* Source data:

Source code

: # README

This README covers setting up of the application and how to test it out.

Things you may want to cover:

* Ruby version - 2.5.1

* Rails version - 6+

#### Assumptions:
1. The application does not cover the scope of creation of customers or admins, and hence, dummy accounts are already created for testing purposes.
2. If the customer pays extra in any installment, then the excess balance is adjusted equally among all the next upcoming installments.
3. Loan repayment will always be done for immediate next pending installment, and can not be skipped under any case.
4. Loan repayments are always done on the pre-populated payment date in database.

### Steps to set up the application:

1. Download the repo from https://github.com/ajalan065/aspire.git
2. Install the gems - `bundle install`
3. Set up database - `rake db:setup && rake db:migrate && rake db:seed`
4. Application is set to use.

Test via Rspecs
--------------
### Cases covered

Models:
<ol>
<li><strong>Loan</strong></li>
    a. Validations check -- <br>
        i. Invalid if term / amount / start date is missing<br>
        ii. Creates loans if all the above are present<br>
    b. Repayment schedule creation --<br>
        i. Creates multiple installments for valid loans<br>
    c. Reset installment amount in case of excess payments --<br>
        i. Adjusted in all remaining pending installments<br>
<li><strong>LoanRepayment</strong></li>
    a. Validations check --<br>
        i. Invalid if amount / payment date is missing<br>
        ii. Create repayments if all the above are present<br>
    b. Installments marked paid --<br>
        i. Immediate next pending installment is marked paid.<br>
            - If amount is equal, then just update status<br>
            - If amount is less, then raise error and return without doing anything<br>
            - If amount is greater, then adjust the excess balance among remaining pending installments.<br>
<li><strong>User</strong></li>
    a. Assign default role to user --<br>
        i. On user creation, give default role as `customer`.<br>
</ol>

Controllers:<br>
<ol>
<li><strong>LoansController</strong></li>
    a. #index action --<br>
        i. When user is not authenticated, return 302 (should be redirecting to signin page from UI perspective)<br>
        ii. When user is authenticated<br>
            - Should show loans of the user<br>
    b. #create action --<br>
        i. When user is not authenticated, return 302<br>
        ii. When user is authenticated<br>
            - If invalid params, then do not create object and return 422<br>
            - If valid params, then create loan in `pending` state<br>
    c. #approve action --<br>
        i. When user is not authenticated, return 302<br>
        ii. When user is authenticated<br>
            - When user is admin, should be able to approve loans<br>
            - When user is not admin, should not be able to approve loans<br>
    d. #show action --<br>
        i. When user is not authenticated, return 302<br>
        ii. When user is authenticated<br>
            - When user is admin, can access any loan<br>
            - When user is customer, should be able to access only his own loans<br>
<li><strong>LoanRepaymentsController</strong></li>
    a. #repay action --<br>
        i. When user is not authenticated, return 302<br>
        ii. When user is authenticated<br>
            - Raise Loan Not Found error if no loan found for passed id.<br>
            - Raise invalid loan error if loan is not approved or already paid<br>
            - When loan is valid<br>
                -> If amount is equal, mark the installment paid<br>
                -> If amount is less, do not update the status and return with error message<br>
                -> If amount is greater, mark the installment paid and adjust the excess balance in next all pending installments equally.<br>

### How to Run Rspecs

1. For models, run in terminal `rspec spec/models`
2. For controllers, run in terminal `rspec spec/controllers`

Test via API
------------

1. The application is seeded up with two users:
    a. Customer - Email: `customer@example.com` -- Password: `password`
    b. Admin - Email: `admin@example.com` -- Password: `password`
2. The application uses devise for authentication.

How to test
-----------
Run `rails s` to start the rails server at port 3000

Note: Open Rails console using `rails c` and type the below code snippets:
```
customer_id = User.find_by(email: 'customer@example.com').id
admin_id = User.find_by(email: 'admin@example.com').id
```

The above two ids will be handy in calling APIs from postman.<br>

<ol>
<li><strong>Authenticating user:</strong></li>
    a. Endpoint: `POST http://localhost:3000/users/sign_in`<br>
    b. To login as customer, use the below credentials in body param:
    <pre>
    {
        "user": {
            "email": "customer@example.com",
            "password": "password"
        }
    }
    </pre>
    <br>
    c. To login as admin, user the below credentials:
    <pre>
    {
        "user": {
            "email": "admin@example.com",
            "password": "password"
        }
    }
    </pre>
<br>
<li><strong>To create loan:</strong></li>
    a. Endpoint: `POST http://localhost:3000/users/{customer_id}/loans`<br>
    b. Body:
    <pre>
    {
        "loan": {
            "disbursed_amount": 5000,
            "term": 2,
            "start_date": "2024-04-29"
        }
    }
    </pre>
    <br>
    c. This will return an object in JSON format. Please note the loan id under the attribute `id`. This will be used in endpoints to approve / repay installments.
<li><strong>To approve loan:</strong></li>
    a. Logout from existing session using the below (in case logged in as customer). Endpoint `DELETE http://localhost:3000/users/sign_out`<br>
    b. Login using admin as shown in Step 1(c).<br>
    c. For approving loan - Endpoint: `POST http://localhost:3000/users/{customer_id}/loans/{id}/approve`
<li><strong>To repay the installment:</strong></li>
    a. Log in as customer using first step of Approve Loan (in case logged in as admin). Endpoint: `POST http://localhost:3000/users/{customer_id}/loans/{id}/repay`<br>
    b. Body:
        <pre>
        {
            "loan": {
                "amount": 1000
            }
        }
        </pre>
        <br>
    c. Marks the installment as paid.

* Instructions to follow: Starting from the first line of the records above, retype each line exactly up to and including the one that contains "Test via Rspecs", and nothing more.

* Output for this exercise:
Source code

: # README

This README covers setting up of the application and how to test it out.

Things you may want to cover:

* Ruby version - 2.5.1

* Rails version - 6+

#### Assumptions:
1. The application does not cover the scope of creation of customers or admins, and hence, dummy accounts are already created for testing purposes.
2. If the customer pays extra in any installment, then the excess balance is adjusted equally among all the next upcoming installments.
3. Loan repayment will always be done for immediate next pending installment, and can not be skipped under any case.
4. Loan repayments are always done on the pre-populated payment date in database.

### Steps to set up the application:

1. Download the repo from https://github.com/ajalan065/aspire.git
2. Install the gems - `bundle install`
3. Set up database - `rake db:setup && rake db:migrate && rake db:seed`
4. Application is set to use.

Test via Rspecs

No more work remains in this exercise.